A half-century ago, American society used any number of excuses to justify the bias that was institutionalized in this nation’s history. Some made Bible-based arguments that it was somehow in God’s will or in Heaven’s divine law that people of different races in the United States deserved to be treated differently. Others said that racial discrimination was necessary to “protect” our society, while there were those who just didn’t think it was right to treat blacks and whites equally.
For a sizeable part of American society, it was OK to spit on a black man, to call him demeaning and humiliating names, to suppress his rights, to keep him uneducated and to look the other way when horrendous acts of violence were committed against him. “Separate but equal,” one of the most flawed arguments ever put forward by the American justice system, was the law of the land a mere 52 years ago.
And had it not been for a brave force of civil rights pioneers, including the late Coretta Scott King, things might not have changed nearly as soon as they did.
As the lives of King and her husband are celebrated at her funeral in Atlanta, I am reminded that many of those same arguments made 50 years ago – some based on hate, others on ignorance – are being renewed today. Only now, society wants to judge a man, not for the color of his skin, but for the gender of the person he chooses to love. Across the country, legislatures have moved to embed the same hate, ignorance and arrogance seen in the 1950s into their state constitutions. The same effort has taken place at the national level – to put discrimination in a document that is supposed to enshrine the virtues of freedom and democracy
Some think it’s God’s will. Others say they need to “protect” American society, while many say it just isn’t right for a man to love another man. It all sounds too familiar.

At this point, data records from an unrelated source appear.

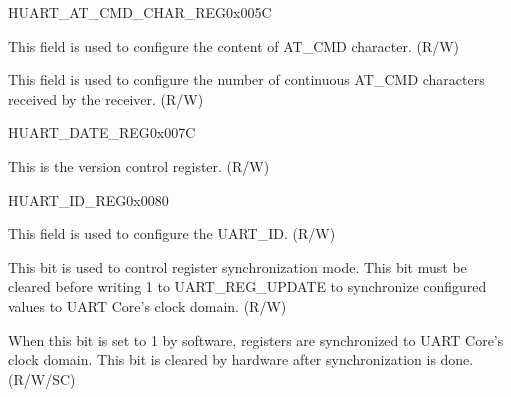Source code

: \begin{register}{H}{UART\_AT\_CMD\_CHAR\_REG}{0x005C}\label{regdesc:UARTATCMDCHARREG}
%
%
%
\regnewline%
\begin{regdesc}\begin{reglist}
\label{fielddesc:UARTATCMDCHAR}\item [UART\_AT\_CMD\_CHAR] This field is used to configure the content of AT\_CMD character. (R/W)
\label{fielddesc:UARTCHARNUM}\item [UART\_CHAR\_NUM] This field is used to configure the number of continuous AT\_CMD characters received by the receiver. (R/W)
\end{reglist}\end{regdesc}
\end{register}


\begin{register}{H}{UART\_DATE\_REG}{0x007C}\label{regdesc:UARTDATEREG}
%
\regnewline%
\begin{regdesc}\begin{reglist}
\label{fielddesc:UARTDATE}\item [UART\_DATE] This is the version control register. (R/W)
\end{reglist}\end{regdesc}
\end{register}


\begin{register}{H}{UART\_ID\_REG}{0x0080}\label{regdesc:UARTIDREG}
%
%
%
\regnewline%
\begin{regdesc}\begin{reglist}
\label{fielddesc:UARTID}\item [UART\_ID] This field is used to configure the UART\_ID. (R/W)
\label{fielddesc:UARTUPDATECTRL}\item [UART\_UPDATE\_CTRL] This bit is used to control register synchronization mode. This bit must be cleared before writing 1 to UART\_REG\_UPDATE to synchronize configured values to UART Core's clock domain. (R/W)
\label{fielddesc:UARTREGUPDATE}\item [UART\_REG\_UPDATE] When this bit is set to 1 by software, registers are synchronized to UART Core's clock domain. This bit is cleared by hardware after synchronization is done. (R/W/SC)
\end{reglist}\end{regdesc}
\end{register}
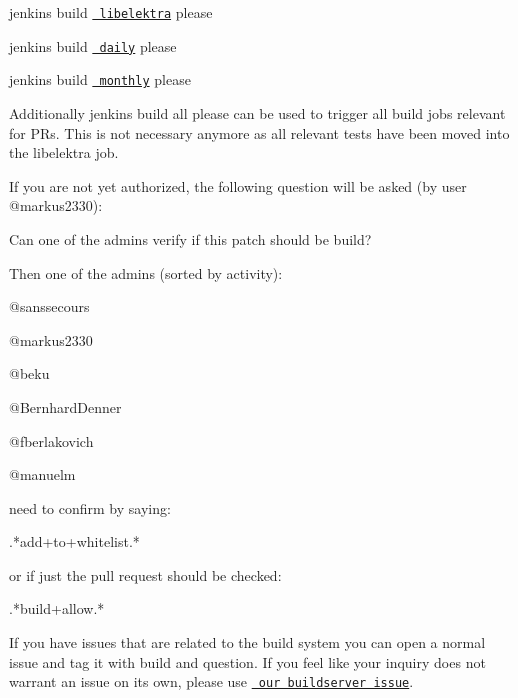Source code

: \begin{DoxyItemize}
\item jenkins build \href{https://build.libelektra.org/job/libelektra/}{\texttt{ libelektra}} please
\item jenkins build \href{https://build.libelektra.org/job/libelektra-daily/}{\texttt{ daily}} please
\item jenkins build \href{https://build.libelektra.org/job/libelektra-monthly/}{\texttt{ monthly}} please
\end{DoxyItemize}

Additionally {\ttfamily jenkins build all please} can be used to trigger all build jobs relevant for PR\textquotesingle{}s. This is not necessary anymore as all relevant tests have been moved into the libelektra job.

If you are not yet authorized, the following question will be asked (by user @markus2330)\+: \begin{DoxyVerb}Can one of the admins verify if this patch should be build?
\end{DoxyVerb}


Then one of the admins (sorted by activity)\+:


\begin{DoxyItemize}
\item @sanssecours
\item @markus2330
\item @beku
\item @\+Bernhard\+Denner
\item @fberlakovich
\item @manuelm
\end{DoxyItemize}

need to confirm by saying\+: \begin{DoxyVerb}.*add\W+to\W+whitelist.*
\end{DoxyVerb}


or if just the pull request should be checked\+: \begin{DoxyVerb}.*build\W+allow.*
\end{DoxyVerb}


If you have issues that are related to the build system you can open a normal issue and tag it with {\ttfamily build} and {\ttfamily question}. If you feel like your inquiry does not warrant an issue on its own, please use \href{https://issues.libelektra.org/160}{\texttt{ our buildserver issue}}.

How long has it been since a law was passed in the United States that took away the rights of law-abiding Americans instead of protecting them? And what will it take to spur the same type of grassroots movement for change that we saw in the 1950s and 1960s?
For that matter, are the civil rights struggles of a half-century ago even over? It’s too bad we don’t have more people today like Coretta Scott King and her husband – people who were willing to lead a movement and, if necessary, sacrifice their lives for it. But then again, I’m glad we had the ones we did. What an ugly place this might be otherwise.